MATERIAL SHOWN section start

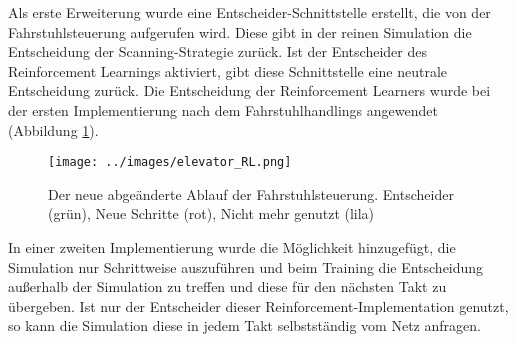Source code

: \documentclass[envcountsame, envcountchap, deutsch]{i-studis}
\begin{document}
Als erste Erweiterung wurde eine Entscheider-Schnittstelle erstellt, die
von der Fahrstuhlsteuerung aufgerufen wird. Diese gibt in der reinen
Simulation die Entscheidung der Scanning-Strategie zurück. Ist der
Entscheider des Reinforcement Learnings aktiviert, gibt diese
Schnittstelle eine neutrale Entscheidung zurück. Die Entscheidung der
Reinforcement Learners wurde bei der ersten Implementierung nach dem
Fahrstuhlhandlings angewendet (Abbildung \ref{elevator_RL}).

\begin{figure}
\centering
\texttt{[image: ../images/elevator\_RL.png]}
\caption{Der neue abgeänderte Ablauf der Fahrstuhlsteuerung. Entscheider
(grün), Neue Schritte (rot), Nicht mehr genutzt (lila)
\label{elevator_RL}}
\end{figure}

In einer zweiten Implementierung wurde die Möglichkeit hinzugefügt, die
Simulation nur Schrittweise auszuführen und beim Training die
Entscheidung außerhalb der Simulation zu treffen und diese für den
nächsten Takt zu übergeben. Ist nur der Entscheider dieser
Reinforcement-Implementation genutzt, so kann die Simulation diese in
jedem Takt selbstständig vom Netz anfragen.




\end{document}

MATERIAL SHOWN section end

Only the lines containing "Fahrstuhlsteuerung" are needed; copy each of them from the data.

von der Fahrstuhlsteuerung aufgerufen wird. Diese gibt in der reinen
\caption{Der neue abgeänderte Ablauf der Fahrstuhlsteuerung. Entscheider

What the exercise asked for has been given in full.